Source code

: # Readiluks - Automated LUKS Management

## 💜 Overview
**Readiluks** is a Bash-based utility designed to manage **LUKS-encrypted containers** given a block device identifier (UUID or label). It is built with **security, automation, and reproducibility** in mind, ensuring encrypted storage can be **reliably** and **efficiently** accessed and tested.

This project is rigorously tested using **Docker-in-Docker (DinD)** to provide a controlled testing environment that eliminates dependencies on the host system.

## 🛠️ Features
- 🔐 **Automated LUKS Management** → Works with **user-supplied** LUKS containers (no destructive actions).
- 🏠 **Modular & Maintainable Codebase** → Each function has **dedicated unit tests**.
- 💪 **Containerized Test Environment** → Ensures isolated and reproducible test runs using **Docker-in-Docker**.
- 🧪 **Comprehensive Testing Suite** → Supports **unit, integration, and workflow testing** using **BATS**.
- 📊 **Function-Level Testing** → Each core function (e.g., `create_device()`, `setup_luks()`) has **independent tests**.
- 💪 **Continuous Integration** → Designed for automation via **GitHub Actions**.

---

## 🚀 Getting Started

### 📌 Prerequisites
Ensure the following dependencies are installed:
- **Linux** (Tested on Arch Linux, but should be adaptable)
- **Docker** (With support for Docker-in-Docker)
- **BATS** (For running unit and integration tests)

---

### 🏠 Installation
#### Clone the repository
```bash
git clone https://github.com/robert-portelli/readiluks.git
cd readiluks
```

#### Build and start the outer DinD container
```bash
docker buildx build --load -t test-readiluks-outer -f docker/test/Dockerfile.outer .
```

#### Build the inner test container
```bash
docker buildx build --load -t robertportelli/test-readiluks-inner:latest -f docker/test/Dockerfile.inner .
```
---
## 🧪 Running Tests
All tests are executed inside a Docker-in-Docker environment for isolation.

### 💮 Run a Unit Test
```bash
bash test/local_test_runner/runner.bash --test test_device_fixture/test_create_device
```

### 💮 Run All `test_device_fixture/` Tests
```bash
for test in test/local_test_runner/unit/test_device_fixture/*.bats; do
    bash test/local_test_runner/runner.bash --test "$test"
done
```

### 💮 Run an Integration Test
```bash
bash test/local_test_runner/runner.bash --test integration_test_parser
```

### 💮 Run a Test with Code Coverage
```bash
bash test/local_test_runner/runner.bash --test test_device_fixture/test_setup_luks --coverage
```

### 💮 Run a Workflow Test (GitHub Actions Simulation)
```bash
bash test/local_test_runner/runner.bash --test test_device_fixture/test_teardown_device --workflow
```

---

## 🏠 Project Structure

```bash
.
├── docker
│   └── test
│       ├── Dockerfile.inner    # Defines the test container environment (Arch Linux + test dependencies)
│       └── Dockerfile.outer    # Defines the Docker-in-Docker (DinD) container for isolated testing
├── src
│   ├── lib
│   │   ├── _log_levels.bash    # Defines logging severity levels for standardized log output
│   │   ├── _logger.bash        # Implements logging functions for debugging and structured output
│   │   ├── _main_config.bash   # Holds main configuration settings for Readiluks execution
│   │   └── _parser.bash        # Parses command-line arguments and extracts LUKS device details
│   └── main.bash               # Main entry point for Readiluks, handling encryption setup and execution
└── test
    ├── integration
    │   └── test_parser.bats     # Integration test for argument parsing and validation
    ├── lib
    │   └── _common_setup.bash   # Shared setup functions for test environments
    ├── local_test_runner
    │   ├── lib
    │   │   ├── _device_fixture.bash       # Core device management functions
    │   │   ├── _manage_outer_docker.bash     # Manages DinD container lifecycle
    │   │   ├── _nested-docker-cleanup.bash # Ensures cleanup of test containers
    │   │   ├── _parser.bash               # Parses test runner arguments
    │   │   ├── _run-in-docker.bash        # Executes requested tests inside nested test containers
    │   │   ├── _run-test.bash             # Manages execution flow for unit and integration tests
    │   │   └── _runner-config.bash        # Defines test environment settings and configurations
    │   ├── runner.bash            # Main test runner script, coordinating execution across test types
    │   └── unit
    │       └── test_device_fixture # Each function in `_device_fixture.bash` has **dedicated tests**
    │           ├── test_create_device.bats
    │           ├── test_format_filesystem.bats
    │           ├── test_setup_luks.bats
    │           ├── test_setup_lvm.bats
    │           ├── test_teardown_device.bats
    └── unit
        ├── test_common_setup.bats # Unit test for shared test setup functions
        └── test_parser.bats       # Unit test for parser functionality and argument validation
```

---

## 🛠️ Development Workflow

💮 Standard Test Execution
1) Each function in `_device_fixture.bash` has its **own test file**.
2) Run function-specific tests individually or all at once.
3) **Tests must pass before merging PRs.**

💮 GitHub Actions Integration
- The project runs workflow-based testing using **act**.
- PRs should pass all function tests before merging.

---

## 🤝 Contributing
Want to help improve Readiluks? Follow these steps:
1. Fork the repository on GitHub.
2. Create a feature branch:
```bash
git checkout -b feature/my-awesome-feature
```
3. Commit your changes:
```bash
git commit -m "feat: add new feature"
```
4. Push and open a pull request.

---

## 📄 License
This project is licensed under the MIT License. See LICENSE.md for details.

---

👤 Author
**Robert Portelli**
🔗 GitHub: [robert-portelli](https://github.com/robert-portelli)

--------

Each line above holding the string "should" counts once; please report the total and nothing more.

2